→ **EXERCISE DETAILS**
Starting from the top of the entries below and ending with the line containing "- It has the", restate every line word for word, pictures omitted.

┄┄┄┄┄┄

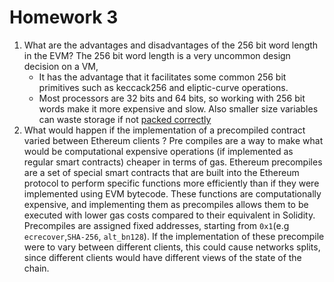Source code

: # Homework 3

1. What are the advantages and disadvantages of the 256 bit word length in the EVM?
   The 256 bit word length is a very uncommon design decision on a VM,
    - It has the advantage that it facilitates some common 256 bit primitives such as keccack256 and eliptic-curve operations.
    - Most processors are 32 bits and 64 bits, so working with 256 bit words make it more expensive and slow. Also smaller size variables can waste storage if not [packed correctly](https://medium.com/coinmonks/gas-optimization-in-solidity-part-i-variables-9d5775e43dde)
2. What would happen if the implementation of a precompiled contract varied between
   Ethereum clients ?
   Pre compiles are a way to make what would be computational expensive operations (if implemented as regular smart contracts) cheaper in terms of gas.
   Ethereum precompiles are a set of special smart contracts that are built into the Ethereum protocol to perform specific functions more efficiently than if they were implemented using EVM bytecode. These functions are computationally expensive, and implementing them as precompiles allows them to be executed with lower gas costs compared to their equivalent in Solidity. Precompiles are assigned fixed addresses, starting from `0x1`(e.g `ecrecover`,`SHA-256`, `alt_bn128`).
   If the implementation of these precompile were to vary between different clients, this could cause networks splits, since different clients would have different views of the state of the chain.
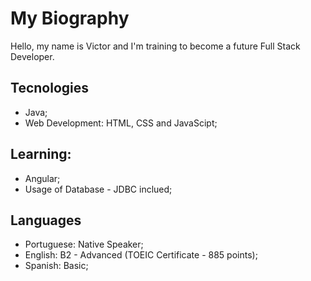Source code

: # My Biography

Hello, my name is Victor and I'm training to become a future Full Stack Developer.

## Tecnologies

+ Java;
+ Web Development: HTML, CSS and JavaScipt;

## Learning:
  
+ Angular;
+ Usage of Database - JDBC inclued;

## Languages

+ Portuguese: Native Speaker;
+ English: B2 - Advanced (TOEIC Certificate - 885 points);
+ Spanish: Basic;
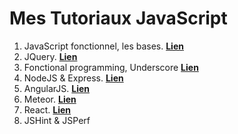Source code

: # Mes Tutoriaux JavaScript


1. JavaScript fonctionnel, les bases. **[Lien](JavaScript.md)**
2. JQuery. **[Lien](JQuery.md)**
3. Fonctional programming, Underscore **[Lien](Fonctional.md)**
4. NodeJS & Express. **[Lien](NodeJS.md)**
5. AngularJS. **[Lien](AngularJS.md)**
6. Meteor. **[Lien](Meteor.md)**
7. React. **[Lien](React.md)**
8. JSHint & JSPerf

┄┄┄┄┄┄

→ **OUTPUT BELOW**
Source code

: # Homework 3

1. What are the advantages and disadvantages of the 256 bit word length in the EVM?
   The 256 bit word length is a very uncommon design decision on a VM,
    - It has the advantage that it facilitates some common 256 bit primitives such as keccack256 and eliptic-curve operations.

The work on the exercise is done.